Superman & Lois is an American superhero drama television series developed for The CW by Todd Helbing and Greg Berlanti, based on the DC Comics characters Superman and Lois Lane, created by Jerry Siegel and Joe Shuster. Tyler Hoechlin and Elizabeth Tulloch star as the title characters Clark Kent / Superman, Earth's greatest superhero, and Lois Lane, a world-renowned journalist. Jordan Elsass and Alex Garfin portray the couple's twin sons Jonathan and Jordan Kent. The series also stars Erik Valdez, Inde Navarrette, Wolé Parks, Adam Rayner, Dylan Walsh, Emmanuelle Chriqui, Tayler Buck, and Sofia Hasmik.

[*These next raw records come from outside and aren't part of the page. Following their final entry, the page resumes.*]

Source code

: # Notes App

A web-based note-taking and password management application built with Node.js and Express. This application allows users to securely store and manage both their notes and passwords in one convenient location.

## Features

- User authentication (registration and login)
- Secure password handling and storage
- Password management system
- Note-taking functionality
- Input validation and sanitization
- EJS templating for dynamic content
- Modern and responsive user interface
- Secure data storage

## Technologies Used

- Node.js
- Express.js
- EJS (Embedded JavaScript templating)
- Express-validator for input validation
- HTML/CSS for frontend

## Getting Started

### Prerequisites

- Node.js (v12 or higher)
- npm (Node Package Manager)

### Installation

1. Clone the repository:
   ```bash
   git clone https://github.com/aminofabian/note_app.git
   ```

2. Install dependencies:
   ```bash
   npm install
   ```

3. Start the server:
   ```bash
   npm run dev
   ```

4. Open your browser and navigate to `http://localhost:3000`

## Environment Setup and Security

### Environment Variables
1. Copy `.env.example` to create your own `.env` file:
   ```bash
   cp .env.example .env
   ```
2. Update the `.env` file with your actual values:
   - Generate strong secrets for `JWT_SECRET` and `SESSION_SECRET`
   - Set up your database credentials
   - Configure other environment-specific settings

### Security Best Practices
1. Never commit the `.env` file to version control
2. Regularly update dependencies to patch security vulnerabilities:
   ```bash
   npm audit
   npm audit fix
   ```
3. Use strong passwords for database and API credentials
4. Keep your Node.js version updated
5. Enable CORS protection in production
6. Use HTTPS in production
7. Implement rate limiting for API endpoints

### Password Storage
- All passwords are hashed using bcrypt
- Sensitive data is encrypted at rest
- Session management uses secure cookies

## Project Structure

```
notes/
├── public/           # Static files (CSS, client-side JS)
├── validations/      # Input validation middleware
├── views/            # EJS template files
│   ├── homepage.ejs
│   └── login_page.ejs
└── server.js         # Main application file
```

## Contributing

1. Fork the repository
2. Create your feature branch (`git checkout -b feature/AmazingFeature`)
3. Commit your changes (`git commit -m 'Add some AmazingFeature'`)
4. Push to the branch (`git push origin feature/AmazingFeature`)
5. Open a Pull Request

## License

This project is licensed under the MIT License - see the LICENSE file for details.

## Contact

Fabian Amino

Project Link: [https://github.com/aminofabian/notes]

The series was intended to be part of the Arrowverse in its first season, but as the series went on, showrunner Todd Helbing and Warner Bros. decided to keep the show separate, with the series instead set on an alternate Earth that is different from Earth-Prime. This was confirmed in the second season finale.

Superman & Lois was announced as a pilot in October 2019 and was ordered to series in January 2020. The series premiered on The CW on February 23, 2021. In March 2022, the series was renewed for a third season which premiered on March 14, 2023.

Premise
In the first season, Clark Kent / Superman and Lois Lane return to Smallville with their sons Jonathan and Jordan, where they are reacquainted with Lana Lang, her husband Kyle Cushing, and their daughter Sarah. Their idyllic lives are upended when The Stranger enters as well as by the secret experiments of Morgan Edge.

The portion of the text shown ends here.